In a statement released on Wednesday, NASA said that the beautiful color image showed in unprecedented detail and to exquisite depth a universe filled with galaxies to the furthest reaches of the cosmos. Many of these objects were previously unseen by the Hubble Space Telescope or the largest ground-based telescopes.

A Treasure Trove of Galaxies

The JWST is a joint project between NASA, the European Space Agency, and the Canadian Space Agency. The section of the cosmos that Webb captured is called the North Ecliptic Pole and was taken using the Near-Infrared Camera (NIRCam). Researchers then spruced up the view by adding ultraviolet and visible-light data from Hubble.

The photograph is part of a paper that was published this week in the Astronomical Journal. The stunning image comes courtesy of the Prime Extragalactic Areas for Reionization and Lensing Science (PEARLS) project. The objective of the program is to study how galaxies assemble and grow, as per MSN.

The team behind PEARLS was thrilled about the new image taken by Webb. Rolf Jansen, a research scientist at Arizona State University, said that the photograph shows streams, tails, shells, and halos of stars in their outskirts, the leftovers of their building blocks.

The new image is one of the first medium-deep-wide-field images of the universe, with "medium-deep" meaning that the faintest objects become visible, and "wide-field" meaning the region of the cosmos that was captured.

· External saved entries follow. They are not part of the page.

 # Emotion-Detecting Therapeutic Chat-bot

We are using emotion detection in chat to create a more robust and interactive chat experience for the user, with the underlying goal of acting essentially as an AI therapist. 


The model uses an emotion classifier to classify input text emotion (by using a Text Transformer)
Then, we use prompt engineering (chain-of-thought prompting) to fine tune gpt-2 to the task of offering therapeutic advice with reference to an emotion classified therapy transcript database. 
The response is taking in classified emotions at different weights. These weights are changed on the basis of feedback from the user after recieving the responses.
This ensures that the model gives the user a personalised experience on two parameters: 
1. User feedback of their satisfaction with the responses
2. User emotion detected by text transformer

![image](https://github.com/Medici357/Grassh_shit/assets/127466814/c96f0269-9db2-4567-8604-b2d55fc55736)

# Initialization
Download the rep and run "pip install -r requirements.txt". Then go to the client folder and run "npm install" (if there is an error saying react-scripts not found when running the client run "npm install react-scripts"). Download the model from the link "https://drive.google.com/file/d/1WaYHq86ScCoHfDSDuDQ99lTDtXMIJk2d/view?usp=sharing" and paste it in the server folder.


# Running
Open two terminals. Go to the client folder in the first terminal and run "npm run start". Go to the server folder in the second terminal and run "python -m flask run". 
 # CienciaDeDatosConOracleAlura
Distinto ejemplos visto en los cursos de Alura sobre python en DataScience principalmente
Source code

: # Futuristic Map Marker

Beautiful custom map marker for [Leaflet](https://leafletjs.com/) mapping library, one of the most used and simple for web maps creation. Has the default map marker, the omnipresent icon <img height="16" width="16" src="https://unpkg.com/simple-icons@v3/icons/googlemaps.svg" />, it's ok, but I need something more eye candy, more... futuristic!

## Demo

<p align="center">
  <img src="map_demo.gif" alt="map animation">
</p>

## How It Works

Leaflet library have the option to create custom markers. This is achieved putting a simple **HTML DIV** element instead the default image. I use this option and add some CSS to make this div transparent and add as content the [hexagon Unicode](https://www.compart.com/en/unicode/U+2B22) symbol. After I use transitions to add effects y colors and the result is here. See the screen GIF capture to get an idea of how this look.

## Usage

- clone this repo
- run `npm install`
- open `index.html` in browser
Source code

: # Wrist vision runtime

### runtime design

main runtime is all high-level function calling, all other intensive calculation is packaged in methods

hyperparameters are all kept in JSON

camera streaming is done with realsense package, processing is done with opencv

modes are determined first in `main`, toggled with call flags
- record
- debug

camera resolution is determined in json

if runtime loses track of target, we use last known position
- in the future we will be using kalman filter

According to CNN, Anton Koekemoer, a co-author of the study and a research astronomer at the Space Telescope Science Institute in Baltimore, said that the quality of the image was really "out of this world."

Koekemoer, who assembled the PEARLS images into mosaics, added that catching a glimpse of very rare galaxies at the dawn of cosmic time would require deep imaging over a large area. He said that this is something that the PEARLS field provides.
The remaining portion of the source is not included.